Secondo De Kesel, «Dio vuole la Chiesa» ma essa deve autocomprendersi, come ha stabilito il Concilio Vaticano II, «come sacramento»: «La Chiesa sarà, quando necessario, segno di contraddizione, ma non può, con quello che fa o proclama, creare confusione sulle ragioni ultime della sua esistenza o le intenzioni della sua missione. È il grande problema che emerge quando il cristianesimo svolge anche la funzione di religione culturale. In questo caso entrano in gioco altri interessi e la Chiesa rischia di rinchiudersi in sé stessa, cercando di salvarsi e consolidare la sua posizione».
Sulla riduzione numerica della presenza cattolica nella società occidentale, De Kesel porta avanti una prospettiva tutt’altro che catastrofica: «Oggi siamo sempre più consapevoli della particolarità e del carattere limitato della Chiesa; una Chiesa che, per questo, diventa numericamente più piccola. Non dobbiamo vivere questa realtà come una minaccia. È normale che la Chiesa non rappresenti l’intera popolazione. Se fosse questo il suo desiderio, nella sua situazione attuale perderebbe credibilità. Il suo carattere limitato e la sua particolarità non mettono affatto in discussione la sua missione universale».
Limitata di numero ma capace di dialogare e farsi presente nel mondo: questa la Chiesa che De Kesel auspica sia presente nell’Occidente secolarizzato: «Non possiamo ritirarci dalla vita in società e costruire un mondo a parte. Diciamo no a una Chiesa chiusa e ripiegata in sé stessa, no alla privatizzazione della fede, no a un cristianesimo estraneo al mondo! La nostra dev’essere una Chiesa che rende testimonianza al Vangelo e fa sentire la sua voce nei grandi dibattiti etici e della società, per contribuire a salvaguardare l’umanità dell’uomo e il futuro del nostro pianeta. Questo intendo dire con l’espressione “essere presente nella società”».

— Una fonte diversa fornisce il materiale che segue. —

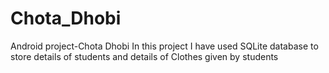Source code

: # Chota_Dhobi
Android project-Chota Dhobi
In this project I have used SQLite database to store details of students
and details of Clothes given by students
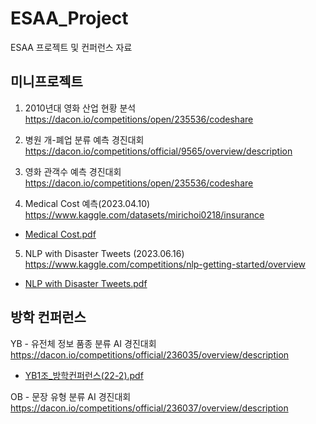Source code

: # ESAA_Project
ESAA 프로젝트 및 컨퍼런스 자료

## 미니프로젝트
1. 2010년대 영화 산업 현황 분석
https://dacon.io/competitions/open/235536/codeshare

2. 병원 개-폐업 분류 예측 경진대회
https://dacon.io/competitions/official/9565/overview/description

3. 영화 관객수 예측 경진대회
https://dacon.io/competitions/open/235536/codeshare

4. Medical Cost 예측(2023.04.10)
https://www.kaggle.com/datasets/mirichoi0218/insurance

  - [Medical Cost.pdf](https://github.com/hyunseo318/ESAA_Project/files/11187990/1_.pdf)

5. NLP with Disaster Tweets (2023.06.16)
https://www.kaggle.com/competitions/nlp-getting-started/overview

  - [NLP with Disaster Tweets.pdf](https://github.com/hyunseo318/ESAA_Project/files/12116849/NLP.with.Disaster.Tweets.pdf)


## 방학 컨퍼런스

YB - 유전체 정보 품종 분류 AI 경진대회
https://dacon.io/competitions/official/236035/overview/description

- [YB1조_방학컨퍼런스(22-2).pdf](https://github.com/hyunseo318/ESAA_Project/files/10571143/YB1._.22-2.pdf)

OB - 문장 유형 분류 AI 경진대회
https://dacon.io/competitions/official/236037/overview/description
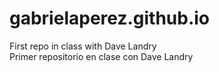 # gabrielaperez.github.io
First repo in class with Dave Landry  
Primer repositorio en clase con Dave Landry
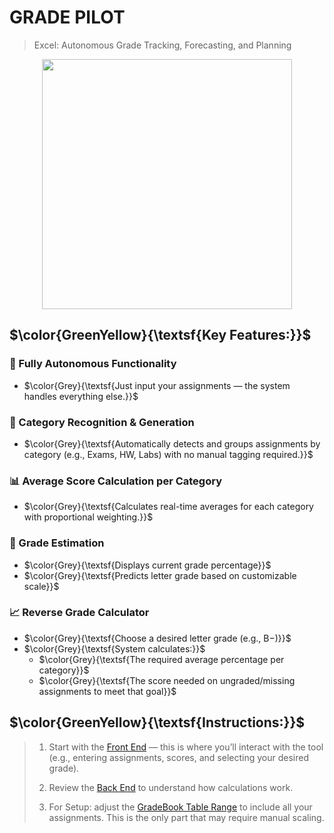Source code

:# GRADE PILOT
> Excel: Autonomous Grade Tracking, Forecasting, and Planning
<div align="center">
  <img src=https://github.com/Kyros0718/Excel_Projects/blob/main/Grade_Pilot/images/Grade%20Pilot%20Representation.png width=400>
</div>

## $\color{GreenYellow}{\textsf{Key Features:}}$

### **🚀 Fully Autonomous Functionality**
- $\color{Grey}{\textsf{Just input your assignments — the system handles everything else.}}$ 

### **📂 Category Recognition & Generation**
- $\color{Grey}{\textsf{Automatically detects and groups assignments by category (e.g., Exams, HW, Labs) with no manual tagging required.}}$ 

### **📊 Average Score Calculation per Category**
- $\color{Grey}{\textsf{Calculates real-time averages for each category with proportional weighting.}}$ 

### **🎯 Grade Estimation**
- $\color{Grey}{\textsf{Displays current grade percentage}}$
- $\color{Grey}{\textsf{Predicts letter grade based on customizable scale}}$ 

### **📈 Reverse Grade Calculator**
- $\color{Grey}{\textsf{Choose a desired letter grade (e.g., B−)}}$
- $\color{Grey}{\textsf{System calculates:}}$
  - $\color{Grey}{\textsf{The required average percentage per category}}$
  - $\color{Grey}{\textsf{The score needed on ungraded/missing assignments to meet that goal}}$

## $\color{GreenYellow}{\textsf{Instructions:}}$
> 1. Start with the [Front End](https://github.com/Kyros0718/EXCEL_Project/edit/main/Grade_Pilot/FrontEnd.md) — this is where you’ll interact with the tool (e.g., entering assignments, scores, and selecting your desired grade).
>
> 2. Review the [Back End](https://github.com/Kyros0718/EXCEL_Project/blob/main/Grade_Pilot/BackEnd.md) to understand how calculations work.
>
> 3. For Setup: adjust the [GradeBook Table Range](https://github.com/Kyros0718/EXCEL_Project/blob/main/Grade_Pilot/BackEnd.md#gradebook-range-semi-automatic-setup-required) to include all your assignments. This is the only part that may require manual scaling.
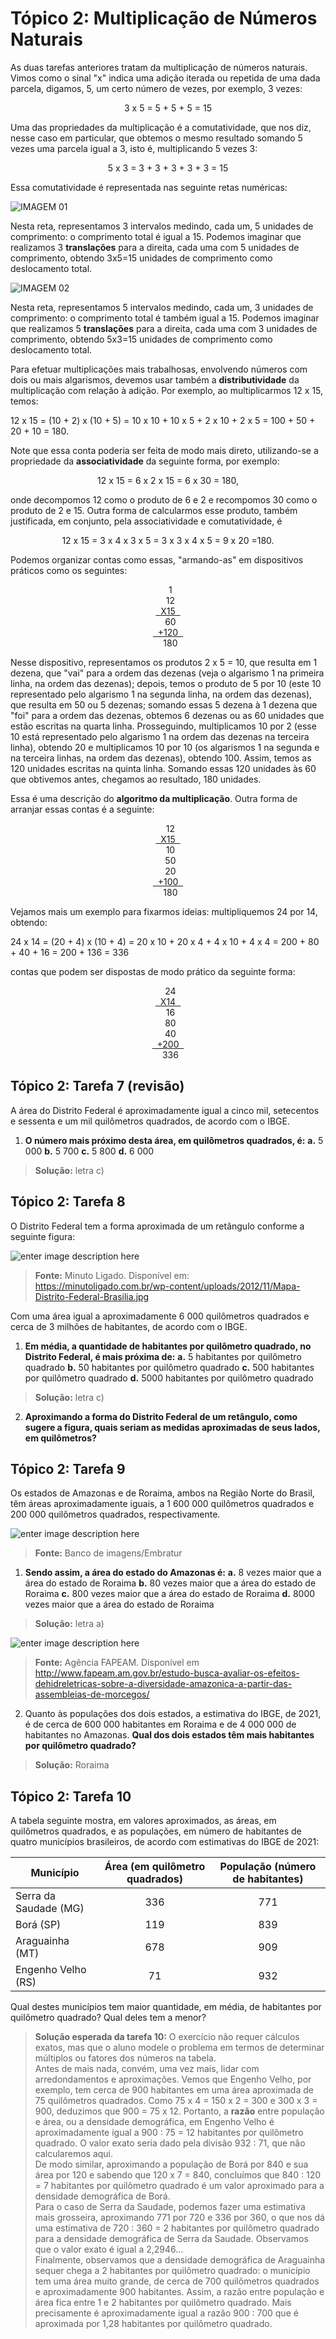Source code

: ﻿# Tópico 2: Multiplicação de Números Naturais

As duas tarefas anteriores tratam da multiplicação de números naturais. Vimos como o sinal "x" indica uma adição iterada ou repetida de uma dada parcela, digamos, 5, um certo número de vezes, por exemplo, 3 vezes:

<center> 3 x 5 = 5 + 5 + 5 = 15</center>  

Uma das propriedades da multiplicação é a comutatividade, que nos diz, nesse caso em particular, que obtemos o mesmo resultado somando 5 vezes uma parcela igual a 3, isto é, multiplicando 5 vezes 3:

<center>5 x 3 = 3 + 3 + 3 + 3 + 3 = 15</center>  

Essa comutatividade é representada nas seguinte retas numéricas:

![IMAGEM 01](https://drive.google.com/file/d/1gCQXTKqNvmm00WZ7BMDKyAQgdpWfLTiA/view?usp=sharing)

Nesta reta, representamos 3 intervalos medindo, cada um, 5 unidades de comprimento: o comprimento total é igual a 15. Podemos imaginar que realizamos 3 **translações** para a direita, cada uma com 5 unidades de comprimento, obtendo 3x5=15 unidades de comprimento como deslocamento total.

![IMAGEM 02](https://drive.google.com/file/d/1oysV15AfxqaBVk9SLNEjvEcE2DaFIx54/view?usp=sharing)

Nesta reta, representamos 5 intervalos medindo, cada um, 3 unidades de comprimento: o comprimento total é também igual a 15. Podemos imaginar que realizamos 5 **translações** para a direita, cada uma com 3 unidades de comprimento, obtendo 5x3=15 unidades de comprimento como deslocamento total.

Para efetuar multiplicações mais trabalhosas, envolvendo números com dois ou mais algarismos, devemos usar também a **distributividade** da multiplicação com relação à adição. Por exemplo, ao multiplicarmos 12 x 15, temos:

12 x 15 = (10 + 2) x (10 + 5)
= 10 x 10 + 10 x 5 + 2 x 10 + 2 x 5
= 100 + 50 + 20 + 10
= 180.

Note que essa conta poderia ser feita de modo mais direto, utilizando-se a propriedade da **associatividade** da seguinte forma, por exemplo:

<center>12 x 15 = 6 x 2 x 15 = 6 x 30 = 180,</center>

onde decompomos 12 como o produto de 6 e 2 e recompomos 30 como o produto de 2 e 15. Outra forma de calcularmos esse produto, também justificada, em conjunto, pela associatividade e comutatividade, é

<center>12 x 15 = 3 x 4 x 3 x 5 = 3 x 3 x 4 x 5 = 9 x 20 =180.</center>

Podemos organizar contas como essas, "armando-as" em dispositivos práticos como os seguintes:

<center>  
&nbsp&nbsp1<br/>  
&nbsp&nbsp12<br/>  
<u>&nbsp&nbspX15&nbsp&nbsp</u><br/>  
&nbsp&nbsp60<br/>  
<u>&nbsp&nbsp+120&nbsp&nbsp</u><br/>  
&nbsp&nbsp180<br/>  
</center>

Nesse dispositivo, representamos os produtos 2 x 5 = 10, que resulta em 1 dezena, que "vai" para a ordem das dezenas (veja o algarismo 1 na primeira linha, na ordem das dezenas); depois, temos o produto de 5 por 10 (este 10 representado pelo algarismo 1 na segunda linha, na ordem das dezenas), que resulta em 50 ou 5 dezenas; somando essas 5 dezena à 1 dezena que "foi" para a ordem das dezenas, obtemos 6 dezenas ou as 60 unidades que estão escritas na quarta linha. Prosseguindo, multiplicamos 10 por 2 (esse 10 está representado pelo algarismo 1 na ordem das dezenas na terceira linha), obtendo 20 e multiplicamos 10 por 10 (os algarismos 1 na segunda e na terceira linhas, na ordem das dezenas), obtendo 100. Assim, temos as 120 unidades escritas na quinta linha. Somando essas 120 unidades às 60 que obtivemos antes, chegamos ao resultado, 180 unidades.

Essa é uma descrição do **algoritmo da multiplicação**. Outra forma de arranjar essas contas é a seguinte:

<center>  
&nbsp&nbsp12<br/>  
<u>&nbsp&nbspX15&nbsp&nbsp</u><br/>  
&nbsp&nbsp10<br/>  
&nbsp&nbsp50<br/>  
&nbsp&nbsp20<br/>  
<u>&nbsp&nbsp+100&nbsp&nbsp</u><br/>  
&nbsp&nbsp180<br/>  
</center>

Vejamos mais um exemplo para fixarmos ideias: multipliquemos 24 por 14, obtendo:

24 x 14 = (20 + 4) x (10 + 4)
= 20 x 10 + 20 x 4 + 4 x 10 + 4 x 4
= 200 + 80 + 40 + 16
= 200 + 136
= 336

contas que podem ser dispostas de modo prático da seguinte forma:

<center>  
&nbsp&nbsp24<br/>  
<u>&nbsp&nbspX14&nbsp&nbsp</u><br/>  
&nbsp&nbsp16<br/>  
&nbsp&nbsp80<br/>  
&nbsp&nbsp40<br/>  
<u>&nbsp&nbsp+200&nbsp&nbsp</u><br/>  
&nbsp&nbsp336<br/>  
</center>


## Tópico 2: Tarefa 7 (revisão)

A área do Distrito Federal é aproximadamente igual a cinco mil, setecentos e sessenta e um mil quilômetros quadrados, de acordo com o IBGE.

 1. **O número mais próximo desta área, em quilômetros quadrados, é:**
 **a.** 5 000
**b.** 5 700
**c.** 5 800
**d.** 6 000

> **Solução:** letra c)


## Tópico 2: Tarefa 8

O Distrito Federal tem a forma aproximada de um retângulo conforme a seguinte figura:

![enter image description here](https://minutoligado.com.br/wp-content/uploads/2012/11/Mapa-Distrito-Federal-Brasilia.jpg)
> **Fonte:** Minuto Ligado. Disponível em: https://minutoligado.com.br/wp-content/uploads/2012/11/Mapa-Distrito-Federal-Brasilia.jpg

Com uma área igual a aproximadamente 6 000 quilômetros quadrados e cerca de 3 milhões de habitantes, de acordo com o IBGE.

1. **Em média, a quantidade de habitantes por quilômetro quadrado, no Distrito Federal, é mais próxima de:**
**a.** 5 habitantes por quilômetro quadrado
**b.** 50 habitantes por quilômetro quadrado
**c.** 500 habitantes por quilômetro quadrado
**d.** 5000 habitantes por quilômetro quadrado

> **Solução:** letra c)

2. **Aproximando a forma do Distrito Federal de um retângulo, como sugere a figura, quais seriam as medidas aproximadas de seus lados, em quilômetros?** 

## Tópico 2: Tarefa 9

Os estados de Amazonas e de Roraima, ambos na Região Norte do Brasil, têm áreas aproximadamente iguais, a 1 600 000 quilômetros quadrados e 200 000 quilômetros quadrados, respectivamente.

![enter image description here](https://www.gov.br/turismo/pt-br/centrais-de-conteudo/17-08-2016-monte-roraima-jpg)
> **Fonte:** Banco de imagens/Embratur

1. **Sendo assim, a área do estado do Amazonas é:**
**a.** 8 vezes maior que a área do estado de Roraima
**b.** 80 vezes maior que a área do estado de Roraima
**c.** 800 vezes maior que a área do estado de Roraima
**d.** 8000 vezes maior que a área do estado de Roraima

> **Solução:** letra a)


![enter image description here](https://kyvo.global/assets/uploads/sites/3/2018/01/amazonia-1140x570.jpg)
> **Fonte:** Agência FAPEAM. Disponível em http://www.fapeam.am.gov.br/estudo-busca-avaliar-os-efeitos-dehidreletricas-sobre-a-diversidade-amazonica-a-partir-das-assembleias-de-morcegos/

2. Quanto às populações dos dois estados, a estimativa do IBGE, de 2021, é de cerca de 600 000 habitantes em Roraima e de 4 000 000 de habitantes no Amazonas. **Qual dos dois estados têm mais habitantes por quilômetro quadrado?**

> **Solução:** Roraima

## Tópico 2: Tarefa 10

A tabela seguinte mostra, em valores aproximados, as áreas, em quilômetros quadrados, e as populações, em número de habitantes de quatro municípios brasileiros, de acordo com estimativas do IBGE de 2021:

|      Município          |Área (em quilômetro quadrados)|População (número de habitantes)|
|----------------|-------------------------------|-----------------------------|
|Serra da Saudade (MG)|<center> 336           |<center> 771           |
|Borá (SP)         |<center> 119           |<center> 839          |
|Araguainha (MT)         |<center> 678|<center> 909|
|Engenho Velho (RS)        |<center> 71|<center> 932|

Qual destes municípios tem maior quantidade, em média, de habitantes por quilômetro quadrado? Qual deles tem a menor?

> **Solução esperada da tarefa 10:**
O exercício não requer cálculos exatos, mas que o aluno modele o problema em termos de determinar múltiplos ou fatores dos números na tabela.<br>
Antes de mais nada, convém, uma vez mais, lidar com arredondamentos e aproximações. Vemos que Engenho Velho, por exemplo, tem cerca de 900 habitantes em uma área aproximada de 75 quilômetros quadrados. Como 75 x 4 = 150 x 2 = 300 e 300 x 3 = 900, deduzimos que 900 = 75 x 12. Portanto, a **razão** entre população e área, ou a densidade demográfica, em Engenho Velho é aproximadamente igual a 900 : 75 = 12 habitantes por quilômetro quadrado. O valor exato seria dado pela divisão 932 : 71, que não calcularemos aqui.<br>
De modo similar, aproximando a população de Borá por 840 e sua área por 120 e sabendo que 120 x 7 = 840, concluímos que 840 : 120 = 7 habitantes por quilômetro quadrado é um valor aproximado para a densidade demográfica de Borá.<br>
Para o caso de Serra da Saudade, podemos fazer uma estimativa mais grosseira, aproximando 771 por 720 e 336 por 360, o que nos dá uma estimativa de 720 : 360 = 2 habitantes por quilômetro quadrado para a densidade demográfica de Serra da Saudade. Observamos que o valor exato é igual a 2,2946…<br>
Finalmente, observamos que a densidade demográfica de Araguainha sequer chega a 2 habitantes por quilômetro quadrado: o município tem uma área muito grande, de cerca de 700 quilômetros quadrados e aproximadamente 900 habitantes. Assim, a razão entre população e área fica entre 1 e 2 habitantes por quilômetro quadrado. Mais precisamente é aproximadamente igual a razão 900 : 700 que é aproximada por 1,28 habitantes por quilômetro quadrado.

Infine, il cardinale di Bruxelles chiede una Chiesa aperta: «Come dice San Paolo nella Lettera ai Corinzi, la Chiesa è magnanima, è benevola e non è invidiosa. Nemmeno lei si vanta, non è orgogliosa e non cerca di presentarsi nella luce migliore. E soprattutto non cerca sé stessa. La Chiesa esiste per far conoscere l’amore di Dio. Parla e agisce, prega e celebra la liturgia, è vicina a chi è nel bisogno, vive e percepisce le gioie e i dolori di questo mondo e s’impegna per realizzare una società più giusta e più umana».

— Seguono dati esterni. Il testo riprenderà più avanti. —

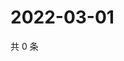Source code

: # 2022-03-01

共 0 条

<!-- BEGIN WEIBO -->
<!-- 最后更新时间 Tue Mar 01 2022 22:19:30 GMT+0800 (China Standard Time) -->

<!-- END WEIBO -->
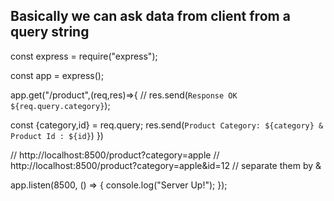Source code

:  ## Basically we can ask data from client  from a query string  


const express = require("express");

const app = express();

app.get("/product",(req,res)=>{
  // res.send(`Response OK ${req.query.category}`);

  const {category,id} = req.query;
  res.send(`Product Category: ${category} & Product Id : ${id}`)
})

// http://localhost:8500/product?category=apple
// http://localhost:8500/product?category=apple&id=12  // separate them by &

app.listen(8500, () => {
  console.log("Server Up!");
});
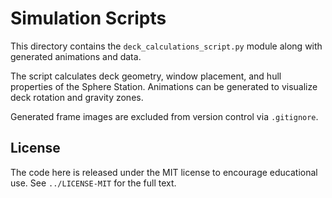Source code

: # Simulation Scripts

This directory contains the `deck_calculations_script.py` module along with generated animations and data.

The script calculates deck geometry, window placement, and hull properties of the Sphere Station. Animations can be generated to visualize deck rotation and gravity zones.

Generated frame images are excluded from version control via `.gitignore`.

## License

The code here is released under the MIT license to encourage educational use. See `../LICENSE-MIT` for the full text.
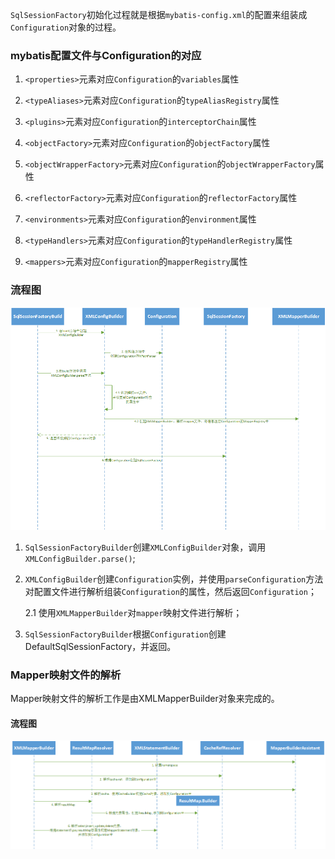 `SqlSessionFactory`初始化过程就是根据`mybatis-config.xml`的配置来组装成`Configuration`对象的过程。

### mybatis配置文件与Configuration的对应

1. `<properties>`元素对应`Configuration`的`variables`属性

2. `<typeAliases>`元素对应`Configuration`的`typeAliasRegistry`属性

3. `<plugins>`元素对应`Configuration`的`interceptorChain`属性

4. `<objectFactory>`元素对应`Configuration`的`objectFactory`属性

5. `<objectWrapperFactory>`元素对应`Configuration`的`objectWrapperFactory`属性

6. `<reflectorFactory>`元素对应`Configuration`的`reflectorFactory`属性

7. `<environments>`元素对应`Configuration`的`environment`属性

8. `<typeHandlers>`元素对应`Configuration`的`typeHandlerRegistry`属性

9. `<mappers>`元素对应`Configuration`的`mapperRegistry`属性

### 流程图

![SqlSessionFactory初始化流程](./SqlSessionFactory初始化流程.png)

1. `SqlSessionFactoryBuilder`创建`XMLConfigBuilder`对象，调用`XMLConfigBuilder.parse()`;

2. `XMLConfigBuilder`创建`Configuration`实例，并使用`parseConfiguration`方法对配置文件进行解析组装`Configuration`的属性，然后返回`Configuration`；
   
   2.1 使用`XMLMapperBuilder`对`mapper`映射文件进行解析；

3. `SqlSessionFactoryBuilder`根据`Configuration`创建DefaultSqlSessionFactory，并返回。

### Mapper映射文件的解析

Mapper映射文件的解析工作是由XMLMapperBuilder对象来完成的。

#### 流程图

![SqlSessionFactory初始化流程](./Mapper映射文件的解析.png)
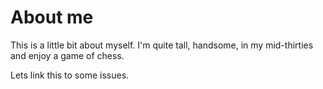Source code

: # About me

This is a little bit about myself. I'm quite tall, handsome, in my mid-thirties and enjoy a game of chess.

Lets link this to some issues.
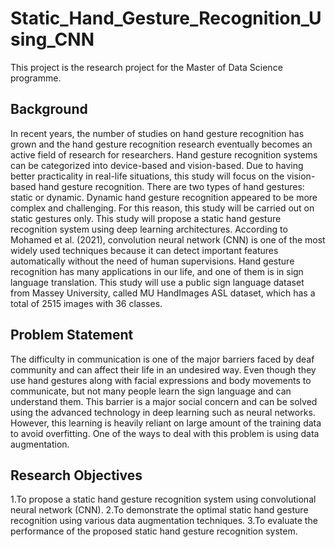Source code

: # Static_Hand_Gesture_Recognition_Using_CNN

This project is the research project for the Master of Data Science programme.

## Background
In recent years, the number of studies on hand gesture recognition has grown and the hand gesture recognition research eventually becomes an active field of research for researchers. Hand gesture recognition systems can be categorized into device-based and vision-based. Due to having better practicality in real-life situations, this study will focus on the vision-based hand gesture recognition. There are two types of hand gestures: static or dynamic. Dynamic hand gesture recognition appeared to be more complex and challenging. For this reason, this study will be carried out on static gestures only. This study will propose a static hand gesture recognition system using deep learning architectures. According to Mohamed et al. (2021), convolution neural network (CNN) is one of the most widely used techniques because it can detect important features automatically without the need of human supervisions. Hand gesture recognition has many applications in our life, and one of them is in sign language translation. This study will use a public sign language dataset from Massey University, called MU HandImages ASL dataset, which has a total of 2515 images with 36 classes.

## Problem Statement
The difficulty in communication is one of the major barriers faced by deaf community and can affect their life in an undesired way. Even though they use hand gestures along with facial expressions and body movements to communicate, but not many people learn the sign language and can understand them. This barrier is a major social concern and can be solved using the advanced technology in deep learning such as neural networks. However, this learning is heavily reliant on large amount of the training data to avoid overfitting. One of the ways to deal with this problem is using data augmentation. 

## Research Objectives
1.To propose a static hand gesture recognition system using convolutional neural network (CNN).
2.To demonstrate the optimal static hand gesture recognition using various data augmentation techniques. 
3.To evaluate the performance of the proposed static hand gesture recognition system.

Interessante il modello che De Kesel propone per questa Chiesa, l’esperienza dei monaci di Tibhirine, in Algeria, resi celebri dal film Uomini di Dio ad esso dedicati: «Il monastero non organizza strategie per essere il possibile adeguato al suo tempo. Tutti rimangono semplicemente sé stessi, conducendo una vita monastica di preghiera e lavoro in mezzo a una società musulmana. Una vita nella semplicità del Vangelo, proprio come la comunità di Gerusalemme delle origini, fedele all’insegnamento degli apostoli, fedele alla preghiera e allo spezzare il pane, fedele alla vita comunitaria. Coltivando però, allo stesso tempo, un’amicizia sincera e una profonda solidarietà con le persone che vivono fuori dal convento, tutte musulmane, a rischio anche della vita».
Il nuovo libro del cardinale Jozef De Kesel "Cristiani in un mondo che non lo è +. La fede nella società moderna" verrà presentato a Roma venerdì 29 settembre alle ore 17.30 all’Ambasciata del Belgio presso la Santa Sede (Via Giuseppe de Notaris, 4). Il cardinale dialogherà con mons. Vincenzo Paglia, presidente della Pontificia Accademia per la Vita e Massimo Borghesi, docente di Filosofia morale all’Università di Perugia. A moderare l’evento la giornalista Vania De Luca, vaticanista del Tg3. L’incontro sarà introdotto dall’Ambasciatore del Belgio presso la Santa Sede, Patrick Renault e dal responsabile editoriale della Libreria Editrice Vaticana, Lorenzo Fazzini.